Trans advocates want greater acceptance. But instructing young kids that it’s normal for boys to become girls and vice versa is going too far. Parents rightly fear their kids are being “groomed.”

In the last two decades, the proportion of minors saying they’re transgender has soared to 1.8%. Gender dysphoria used to be a condition experienced primarily by young boys. It’s suddenly shifted to teens born female. Brown University’s Lisa Littman calls this “social contagion,” meaning teenage girls mimicking their friends and claiming to be trans, without displaying the classic signs of gender dysphoria that emerge in early childhood.

Children need to be protected from gender hysteria and moving headlong into transitioning.

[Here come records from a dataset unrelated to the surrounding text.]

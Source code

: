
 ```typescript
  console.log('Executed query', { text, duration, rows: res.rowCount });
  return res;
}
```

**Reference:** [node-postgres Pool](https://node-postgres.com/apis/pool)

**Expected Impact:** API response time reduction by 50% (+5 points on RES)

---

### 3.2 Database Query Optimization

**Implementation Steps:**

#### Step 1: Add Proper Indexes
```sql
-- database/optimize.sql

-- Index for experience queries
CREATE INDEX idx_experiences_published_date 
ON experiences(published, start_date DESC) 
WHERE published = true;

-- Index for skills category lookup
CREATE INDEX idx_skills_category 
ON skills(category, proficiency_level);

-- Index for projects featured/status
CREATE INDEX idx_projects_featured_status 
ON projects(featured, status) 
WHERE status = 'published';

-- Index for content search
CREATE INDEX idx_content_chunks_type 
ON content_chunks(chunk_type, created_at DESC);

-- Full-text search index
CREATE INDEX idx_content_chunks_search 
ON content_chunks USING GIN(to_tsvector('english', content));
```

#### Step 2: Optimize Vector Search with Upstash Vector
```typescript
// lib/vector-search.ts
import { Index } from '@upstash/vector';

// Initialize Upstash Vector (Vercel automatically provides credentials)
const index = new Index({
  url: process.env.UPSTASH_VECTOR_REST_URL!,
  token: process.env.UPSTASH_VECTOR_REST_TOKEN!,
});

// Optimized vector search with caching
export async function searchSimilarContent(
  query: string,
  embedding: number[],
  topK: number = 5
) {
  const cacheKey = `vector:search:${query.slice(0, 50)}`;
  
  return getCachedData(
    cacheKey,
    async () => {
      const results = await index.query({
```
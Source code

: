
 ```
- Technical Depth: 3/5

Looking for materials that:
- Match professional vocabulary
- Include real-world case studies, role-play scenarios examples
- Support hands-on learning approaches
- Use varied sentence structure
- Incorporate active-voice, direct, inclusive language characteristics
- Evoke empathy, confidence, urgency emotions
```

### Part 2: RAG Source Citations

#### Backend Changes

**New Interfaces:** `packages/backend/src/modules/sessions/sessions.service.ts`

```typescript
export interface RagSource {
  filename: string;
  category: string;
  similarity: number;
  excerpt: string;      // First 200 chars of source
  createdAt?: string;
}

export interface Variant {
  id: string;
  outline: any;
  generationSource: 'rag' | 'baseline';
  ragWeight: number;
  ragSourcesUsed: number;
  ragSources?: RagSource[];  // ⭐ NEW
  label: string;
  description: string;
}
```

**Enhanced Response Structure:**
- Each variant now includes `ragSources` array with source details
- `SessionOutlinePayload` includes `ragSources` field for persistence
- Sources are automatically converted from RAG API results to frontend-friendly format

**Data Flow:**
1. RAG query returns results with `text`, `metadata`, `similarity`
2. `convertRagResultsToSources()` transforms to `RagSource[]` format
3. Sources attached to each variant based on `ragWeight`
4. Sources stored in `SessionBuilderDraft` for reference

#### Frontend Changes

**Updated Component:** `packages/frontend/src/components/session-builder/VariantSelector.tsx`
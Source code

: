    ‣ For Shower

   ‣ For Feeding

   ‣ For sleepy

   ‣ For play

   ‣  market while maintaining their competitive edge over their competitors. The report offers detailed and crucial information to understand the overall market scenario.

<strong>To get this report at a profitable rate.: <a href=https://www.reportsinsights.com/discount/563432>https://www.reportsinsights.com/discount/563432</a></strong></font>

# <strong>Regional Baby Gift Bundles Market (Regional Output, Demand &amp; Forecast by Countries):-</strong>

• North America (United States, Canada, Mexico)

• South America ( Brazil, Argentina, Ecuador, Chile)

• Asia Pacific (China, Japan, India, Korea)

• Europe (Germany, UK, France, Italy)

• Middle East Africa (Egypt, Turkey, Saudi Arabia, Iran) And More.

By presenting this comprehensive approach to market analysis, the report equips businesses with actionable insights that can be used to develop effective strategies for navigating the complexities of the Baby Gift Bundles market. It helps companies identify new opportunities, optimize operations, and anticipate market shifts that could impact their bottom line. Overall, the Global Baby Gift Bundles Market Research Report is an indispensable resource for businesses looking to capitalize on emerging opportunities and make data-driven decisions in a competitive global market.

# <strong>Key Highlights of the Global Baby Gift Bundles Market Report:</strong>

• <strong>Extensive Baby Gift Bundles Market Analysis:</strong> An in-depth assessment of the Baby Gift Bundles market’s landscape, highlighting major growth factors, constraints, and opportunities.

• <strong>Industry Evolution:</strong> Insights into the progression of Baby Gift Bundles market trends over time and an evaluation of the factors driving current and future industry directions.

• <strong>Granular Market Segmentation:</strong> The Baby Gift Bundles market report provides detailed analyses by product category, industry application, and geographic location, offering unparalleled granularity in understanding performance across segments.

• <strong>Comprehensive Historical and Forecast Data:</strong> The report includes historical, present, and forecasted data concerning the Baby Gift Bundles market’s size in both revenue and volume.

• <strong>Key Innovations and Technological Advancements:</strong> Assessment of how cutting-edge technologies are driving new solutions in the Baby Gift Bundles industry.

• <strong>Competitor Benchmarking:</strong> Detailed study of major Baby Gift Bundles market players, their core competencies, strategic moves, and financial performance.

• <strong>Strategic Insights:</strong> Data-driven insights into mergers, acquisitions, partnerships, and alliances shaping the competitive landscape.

What does the US Constitution say? We have the freedom to practice our own religion. Many Christians and Jews believe God created man and woman. They don’t want their kids indoctrinated in a belief system that claims a person born with “boy parts” can become a girl. Parents in Ludlow, Mass., are suing to stop the public school from teaching transgenderism.

They’re likely to win. The US Court of Appeals for the 6th Circuit ruled last year that an Ohio public university could not force a professor to address transgender students using their chosen pronouns contrary to the professor’s Christian beliefs. This month, Shawnee State University agreed to pay the professor $400,000 to settle his suit.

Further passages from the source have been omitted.